[MERGE/RFC] Userdoc Driven Design on the Bazaar 2.0 UI
Jelmer Vernooij
jelmer at vernstok.nl
Wed Apr 15 17:19:24 BST 2009
On Thu, Apr 16, 2009 at 12:40:51AM +1000, Ian Clatworthy wrote:
> With our shiny new repository format almost ready to go, we're
> fast approaching the time for calling something Bazaar 2.0.
> Think June/July as a likely line in the sand IIUIC.
> And high on the list of things many of us want to see as part of
> 2.0 is a gentler on-ramp for new users. While we have a deliberate
> policy of maintaining backwards compatibility 99% of the time,
> releasing 2.0 though is a rare opportunity for us to take a
> hard, objective look at our *overall* usability, making changes
> if they are warranted. It's fine to add feature after feature
> over time but does the net whole still make sense to new users?
> Recently, we've been hearing otherwise.
> Numerous ideas have been put forward recently to improve the
> new user on-ramp, e.g. my draft spec on easier workspace setup,
> Robert's email re implicit shared repo creation and the (poorly
> titled) email thread re hard-linking local repositories. This
> patch throws some more ideas into the mix, namely:
> 1. checkouts should be lightweight by default (ala svn)
I think this would be a very good idea; especially since checkouts
were originally named that way to be familiar to CVS/SVN users it
makes a lot of sense to have them be lightweight by default.
One of the things that needs attention before we can do this
is the performance of lightweight checkouts when they're bound to remote
branches. Right now, lightweight checkouts are even lighter than svn
working copies and a lot of operations (not just commits) need communication
with the master branch since the base revision of the working tree is not
stored locally.
Perhaps checkouts could be stacked on the master branch by default?
That way we at least have the base revision available for diff,
status, etc. That would also make it possible to use --local.
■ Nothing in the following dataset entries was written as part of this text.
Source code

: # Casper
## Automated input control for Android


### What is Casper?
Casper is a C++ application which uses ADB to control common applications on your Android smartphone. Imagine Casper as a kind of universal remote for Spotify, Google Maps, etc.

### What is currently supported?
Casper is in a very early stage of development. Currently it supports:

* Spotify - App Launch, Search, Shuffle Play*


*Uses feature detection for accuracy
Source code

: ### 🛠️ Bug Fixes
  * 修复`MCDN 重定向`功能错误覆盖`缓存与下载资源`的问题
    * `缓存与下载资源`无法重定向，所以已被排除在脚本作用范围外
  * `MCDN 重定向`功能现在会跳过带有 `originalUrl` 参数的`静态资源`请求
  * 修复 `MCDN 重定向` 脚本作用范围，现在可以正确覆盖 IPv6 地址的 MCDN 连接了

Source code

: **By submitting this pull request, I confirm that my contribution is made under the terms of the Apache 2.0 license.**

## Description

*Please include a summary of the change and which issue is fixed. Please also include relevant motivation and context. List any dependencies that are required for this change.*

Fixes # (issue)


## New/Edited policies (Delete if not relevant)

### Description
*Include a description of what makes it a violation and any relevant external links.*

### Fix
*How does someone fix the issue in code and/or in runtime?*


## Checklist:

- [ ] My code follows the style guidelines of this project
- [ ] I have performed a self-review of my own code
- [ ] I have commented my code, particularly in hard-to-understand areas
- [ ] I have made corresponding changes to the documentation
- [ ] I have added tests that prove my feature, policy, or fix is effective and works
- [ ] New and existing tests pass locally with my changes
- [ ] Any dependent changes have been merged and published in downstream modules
> 2. a branch could reuse the repository of a dependent branch
> without needing to explicitly create a shared repo in a parent
> directory.
This seems to share the same advantages and disadvantages of stacking
branches by default - less data to copy when cloning a branch, but the
chance to accidently remove history if you (re)move the branch on which
you're stacked. What is the difference?